/CodeNeuron

Recurrent neural network to split code snippets from text.

Primary LanguagePythonMIT LicenseMIT

Code Neuron

Recurrent neural network to detect code blocks. Runs on Tensorflow. It is trained in two stages.

First stage is pre-training the character level RNN with two branches - before and after:

CharRNN Architecture

my code :  FooBar
------> x <------

We assign recurrent branches to different GPUs to train faster. I set 512 LSTM neurons and reach 89% validation accuracy over 200 most frequent character classes:

CharRNN Validation

The second stage is training the same network but with the different dense layer which predicts only 3 classes: code block begins, code block ends and no-op. The prediction scheme changes: now we look at the adjacent chars and decide if there is a code boundary between them or not.

Code Neuron Validation

It is much faster to train and it reaches ~99.2% validation accuracy.

Training set

StackSample questions and answers, processed with

unzip -p Answers(Questions).csv.zip | ./dataset | sed -r -e '/^$/d' -e '/\x03/ {N; s/\x03\s*\n/\x03/g}' | gzip >> Dataset.txt.gz

Baked model

model_LSTM_600_0.9924.pb - reaches 99.2% accuracy on validation. The model in Tensorflow "GraphDef" protobuf format.

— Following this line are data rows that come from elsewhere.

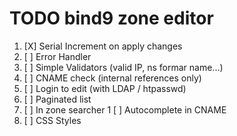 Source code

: TODO bind9 zone editor
======================

1. [X] Serial Increment on apply changes
1. [ ] Error Handler
1. [ ] Simple Validators (valid IP, ns formar name...)
1. [ ] CNAME check (internal references only)
1. [ ] Login to edit (with LDAP / htpasswd)
1. [ ] Paginated list
1. [ ] In zone searcher
1  [ ] Autocomplete in CNAME
1. [ ] CSS Styles
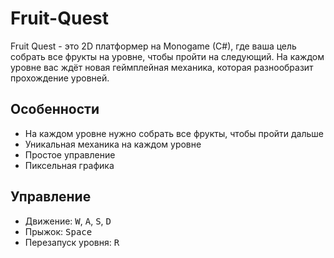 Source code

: # Fruit-Quest
Fruit Quest - это 2D платформер на Monogame (C#), где ваша цель собрать все фрукты на уровне, чтобы пройти на следующий. На каждом уровне вас ждёт новая геймплейная механика, которая разнообразит прохождение уровней.
## Особенности
- На каждом уровне нужно собрать все фрукты, чтобы пройти дальше
- Уникальная механика на каждом уровне
- Простое управление
- Пиксельная графика
## Управление
- Движение: <kbd>W</kbd>, <kbd>A</kbd>, <kbd>S</kbd>, <kbd>D</kbd>
- Прыжок: <kbd>Space</kbd>
- Перезапуск уровня: <kbd>R</kbd>
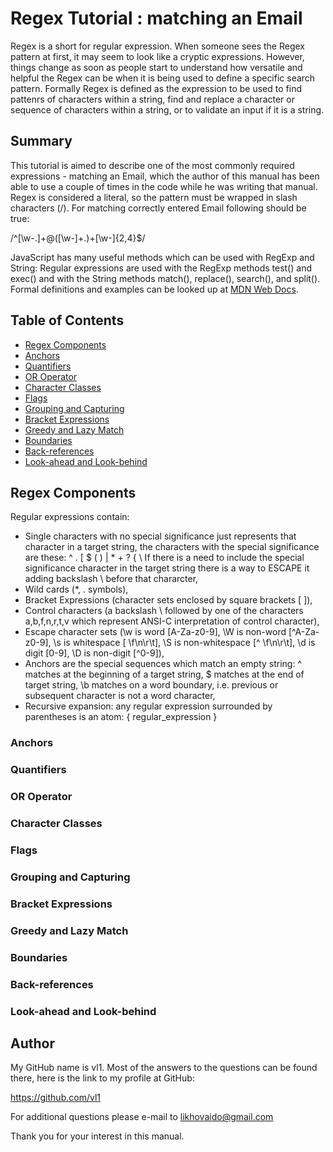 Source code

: # Regex Tutorial : matching an Email

Regex is a short for regular expression. When someone sees the Regex pattern at first, it may seem to look like a cryptic expressions. However, things change as soon as people start to understand how versatile and helpful the Regex can be when it is being used to define a specific search pattern.
Formally Regex is defined as the expression to be used to find pattenrs of characters within a string, find and replace a character or sequence of characters within a string, or to validate an input if it is a string.

## Summary

This tutorial is aimed to describe one of the most commonly required expressions - matching an Email, which the author of this manual has been able to use a couple of times in the code while he was writing that manual.
Regex is considered a literal, so the pattern must be wrapped in slash characters (/). For matching correctly entered Email following should be true:

/^[\w-\.]+@([\w-]+\.)+[\w-]{2,4}$/

JavaScript has many useful methods which can be used with RegExp and String: 
Regular expressions are used with the RegExp methods test() and exec() and with the String methods match(), replace(), search(), and split().
Formal definitions and examples can be looked up at [MDN Web Docs](#https://developer.mozilla.org/en-US/docs/Web/JavaScript/Guide/Regular_Expressions).

## Table of Contents

- [Regex Components](#Regex%20Components)
- [Anchors](#anchors)
- [Quantifiers](#quantifiers)
- [OR Operator](#or-operator)
- [Character Classes](#character-classes)
- [Flags](#flags)
- [Grouping and Capturing](#grouping-and-capturing)
- [Bracket Expressions](#bracket-expressions)
- [Greedy and Lazy Match](#greedy-and-lazy-match)
- [Boundaries](#boundaries)
- [Back-references](#back-references)
- [Look-ahead and Look-behind](#look-ahead-and-look-behind)

## Regex Components

Regular expressions contain:
- Single characters with no special significance just represents that character in a target string, the characters with the special significance are these: ^ . [ $ ( ) | * + ? { \ If there is a need to include the special significance character in the target string there is a way to ESCAPE it adding backslash \ before that chararcter, 
- Wild cards (*, . symbols), 
- Bracket Expressions (character sets enclosed by square brackets [ ]),
- Control characters (a backslash \ followed by one of the characters a,b,f,n,r,t,v which represent ANSI-C interpretation of control character), 
- Escape character sets (\w is word [A-Za-z0-9], \W is non-word [^A-Za-z0-9], \s is whitespace [ \f\n\r\t], \S is non-whitespace [^ \f\n\r\t], \d is digit [0-9], \D is non-digit [^0-9]),
- Anchors are the special sequences which match an empty string: ^ matches at the beginning of a target string, $ matches at the end of target string, \b matches on a word boundary, i.e. previous or subsequent character is not a word character,
- Recursive expansion: any regular expression surrounded by parentheses is an atom: { regular_expression }

### Anchors

### Quantifiers

### OR Operator

### Character Classes

### Flags

### Grouping and Capturing

### Bracket Expressions

### Greedy and Lazy Match

### Boundaries

### Back-references

### Look-ahead and Look-behind

## Author

My GitHub name is vl1. Most of the answers to the questions can be found there, here is the link to my profile at GitHub:

  https://github.com/vl1

  For additional questions please e-mail to likhovaido@gmail.com

  Thank you for your interest in this manual.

Pretraining was performed with 20% validation on the first 8000000 bytes of the uncompressed questions. Training was performed with 20% validation and 90% negative samples on the first 256000000 bytes of the uncompressed questions. This means I was lazy to wait a week for it to train on the whole dataset - you are encouraged to experiment.

Try to run it:

cat sample.txt | python3 run_model.py -m model_LSTM_600_0.9924.pb

You should see:

Here is my Python code, it is awesome and easy to read:
<code>def main():
    print("Hello, world!")
</code>Please say what you think about it. Mad skills. Here is another one,
<code>func main() {
  println("Hello, world!")
}
</code>As you see, I know Go too. Some more text to provide enough context.

Visualize the trained model:

python3 model2tb.py --model-dir model_LSTM_600_0.9924.pb --log-dir tb_logs
tensorboard --logdir=tb_logs

Go inference

go get gopkg.in/vmarkovtsev/CodeNeuron.v1/...
cat sample.txt | $(go env GOPATH)/bin/codetect

API:

import "gopkg.in/vmarkovtsev/CodeNeuron.v1"

func main() {
  session, _ := codetect.OpenSession()
  textBytes, _ := ioutil.ReadFile("test.txt")
  result, _ := codetect.Run(string(textBytes), session)
}

Updating the model

go-bindata -nomemcopy -nometadata -pkg assets -o assets/bindata.go  model.pb

License

MIT, see LICENSE.